* **Activity**
Reproduce every line below exactly as written; do not include the images.

(Beginning of Information given)

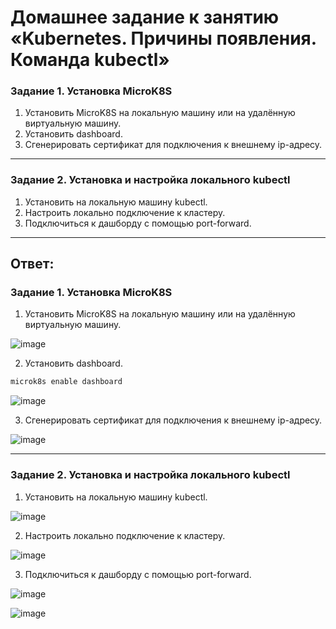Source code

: # Домашнее задание к занятию «Kubernetes. Причины появления. Команда kubectl»

### Задание 1. Установка MicroK8S

1. Установить MicroK8S на локальную машину или на удалённую виртуальную машину.
2. Установить dashboard.
3. Сгенерировать сертификат для подключения к внешнему ip-адресу.

------

### Задание 2. Установка и настройка локального kubectl
1. Установить на локальную машину kubectl.
2. Настроить локально подключение к кластеру.
3. Подключиться к дашборду с помощью port-forward.

------
## Ответ:

### Задание 1. Установка MicroK8S

1. Установить MicroK8S на локальную машину или на удалённую виртуальную машину.

![image](https://github.com/askarpoff/kuber_ex1/assets/108946489/c44290dc-a266-4f5f-9b51-884dac76fafe)

2. Установить dashboard.
```bash
microk8s enable dashboard
```
![image](https://github.com/askarpoff/kuber_ex1/assets/108946489/ce8cebfc-ea9a-485a-8bd1-6ebf701f6508)

3. Сгенерировать сертификат для подключения к внешнему ip-адресу.

![image](https://github.com/askarpoff/kuber_ex1/assets/108946489/b7a1fa6f-5667-4269-9d6a-2ec4de7d9eb3)

------

### Задание 2. Установка и настройка локального kubectl
1. Установить на локальную машину kubectl.

![image](https://github.com/askarpoff/kuber_ex1/assets/108946489/2d43350e-94c5-4e75-aafd-19776d9616c9)

2. Настроить локально подключение к кластеру.

![image](https://github.com/askarpoff/kuber_ex1/assets/108946489/64496b47-70ff-42bc-9cc1-4cd522e908b3)


3. Подключиться к дашборду с помощью port-forward.

![image](https://github.com/askarpoff/kuber_ex1/assets/108946489/d66d396e-ed20-49ce-8be0-a5d346229414)

![image](https://github.com/askarpoff/kuber_ex1/assets/108946489/d2b9c8d4-077a-4b38-926c-01c0a996c28f)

(End of Information given)

* **Response**
Source code

: # Домашнее задание к занятию «Kubernetes. Причины появления. Команда kubectl»

### Задание 1. Установка MicroK8S

1. Установить MicroK8S на локальную машину или на удалённую виртуальную машину.
2. Установить dashboard.
3. Сгенерировать сертификат для подключения к внешнему ip-адресу.

------

### Задание 2. Установка и настройка локального kubectl
1. Установить на локальную машину kubectl.
2. Настроить локально подключение к кластеру.
3. Подключиться к дашборду с помощью port-forward.

------
## Ответ:

### Задание 1. Установка MicroK8S

1. Установить MicroK8S на локальную машину или на удалённую виртуальную машину.

![image](https://github.com/askarpoff/kuber_ex1/assets/108946489/c44290dc-a266-4f5f-9b51-884dac76fafe)

2. Установить dashboard.
```bash
microk8s enable dashboard
```
![image](https://github.com/askarpoff/kuber_ex1/assets/108946489/ce8cebfc-ea9a-485a-8bd1-6ebf701f6508)

3. Сгенерировать сертификат для подключения к внешнему ip-адресу.

![image](https://github.com/askarpoff/kuber_ex1/assets/108946489/b7a1fa6f-5667-4269-9d6a-2ec4de7d9eb3)

------

### Задание 2. Установка и настройка локального kubectl
1. Установить на локальную машину kubectl.

![image](https://github.com/askarpoff/kuber_ex1/assets/108946489/2d43350e-94c5-4e75-aafd-19776d9616c9)

2. Настроить локально подключение к кластеру.

![image](https://github.com/askarpoff/kuber_ex1/assets/108946489/64496b47-70ff-42bc-9cc1-4cd522e908b3)


3. Подключиться к дашборду с помощью port-forward.

![image](https://github.com/askarpoff/kuber_ex1/assets/108946489/d66d396e-ed20-49ce-8be0-a5d346229414)

![image](https://github.com/askarpoff/kuber_ex1/assets/108946489/d2b9c8d4-077a-4b38-926c-01c0a996c28f)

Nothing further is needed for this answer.